MOSES LAKE — The fifth graders counted it down.

“Four, three, two,” they chanted — but the countdown was put on hold. 

The French fry launcher had to build up sufficient pressure. Once it did, the fifth graders were free to resume the countdown, with the help of a Columbia Basin Technical Skills Center student.

“Three, two, one,” the fifth graders chanted.

The skills center students pulled the lever, the raw potato they had loaded into the launcher shot from the tube and raw fries flew high in the air as fifth graders scrambled to catch them.

Potato Days are back.

Potato Days brought fifth graders from throughout the Moses Lake School District to the skills center on Wednesday and Thursday.  Chad Utter, dean of students at the skills center, said Potato Days is designed to start acquainting children with some of their options after they get out of school. 

“They’re to the age where they’re starting to understand a little bit of what they want to do,” Utter said. “So it’s a good chance (for) them to go through our building and see what we offer, see what some of their options are when they get to high school.” 
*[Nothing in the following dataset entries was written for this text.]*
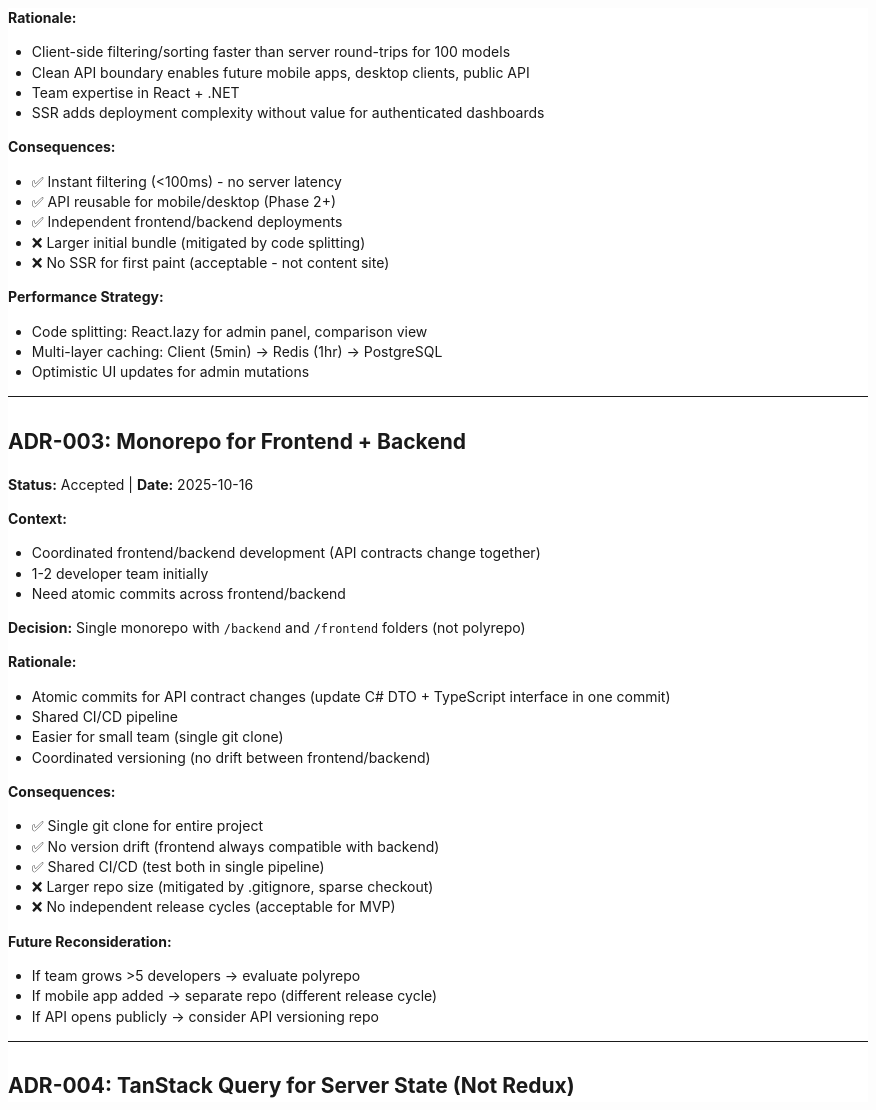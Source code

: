 **Rationale:**
- Client-side filtering/sorting faster than server round-trips for 100 models
- Clean API boundary enables future mobile apps, desktop clients, public API
- Team expertise in React + .NET
- SSR adds deployment complexity without value for authenticated dashboards

**Consequences:**
- ✅ Instant filtering (<100ms) - no server latency
- ✅ API reusable for mobile/desktop (Phase 2+)
- ✅ Independent frontend/backend deployments
- ❌ Larger initial bundle (mitigated by code splitting)
- ❌ No SSR for first paint (acceptable - not content site)

**Performance Strategy:**
- Code splitting: React.lazy for admin panel, comparison view
- Multi-layer caching: Client (5min) → Redis (1hr) → PostgreSQL
- Optimistic UI updates for admin mutations

---

## ADR-003: Monorepo for Frontend + Backend

**Status:** Accepted | **Date:** 2025-10-16

**Context:**
- Coordinated frontend/backend development (API contracts change together)
- 1-2 developer team initially
- Need atomic commits across frontend/backend

**Decision:**
Single monorepo with `/backend` and `/frontend` folders (not polyrepo)

**Rationale:**
- Atomic commits for API contract changes (update C# DTO + TypeScript interface in one commit)
- Shared CI/CD pipeline
- Easier for small team (single git clone)
- Coordinated versioning (no drift between frontend/backend)

**Consequences:**
- ✅ Single git clone for entire project
- ✅ No version drift (frontend always compatible with backend)
- ✅ Shared CI/CD (test both in single pipeline)
- ❌ Larger repo size (mitigated by .gitignore, sparse checkout)
- ❌ No independent release cycles (acceptable for MVP)

**Future Reconsideration:**
- If team grows >5 developers → evaluate polyrepo
- If mobile app added → separate repo (different release cycle)
- If API opens publicly → consider API versioning repo

---

## ADR-004: TanStack Query for Server State (Not Redux)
It’s put on with the help of the Washington Potato Commission, Utter said, which provides some monetary support. And potatoes.

Potato Days also are a way to highlight the importance of potatoes to Grant County’s economy, Utter said. The fifth graders get potato facts while potatoes are being launched, turned into video games and used as an ingredient in an exfoliant. 

The potato-based skin cleanser was the work of the cosmetology class. It is, students said, a mix of potato starch and sugar.

“The potatoes are to lighten the skin and the sugar is to help exfoliate the skin,” explained Laela Herrera. “You can put a scent in it if you want.”

There’s some math involved — ratios and all that — but it’s mostly just experience.

“It’s pretty much all art,” Hererra said. 

The potato launcher out back of the advanced manufacturing classroom used the same principles of compressed air as the french fry launcher. Fifth graders lined it up, trying to get the best shot at the target, and pulled the launch lever. 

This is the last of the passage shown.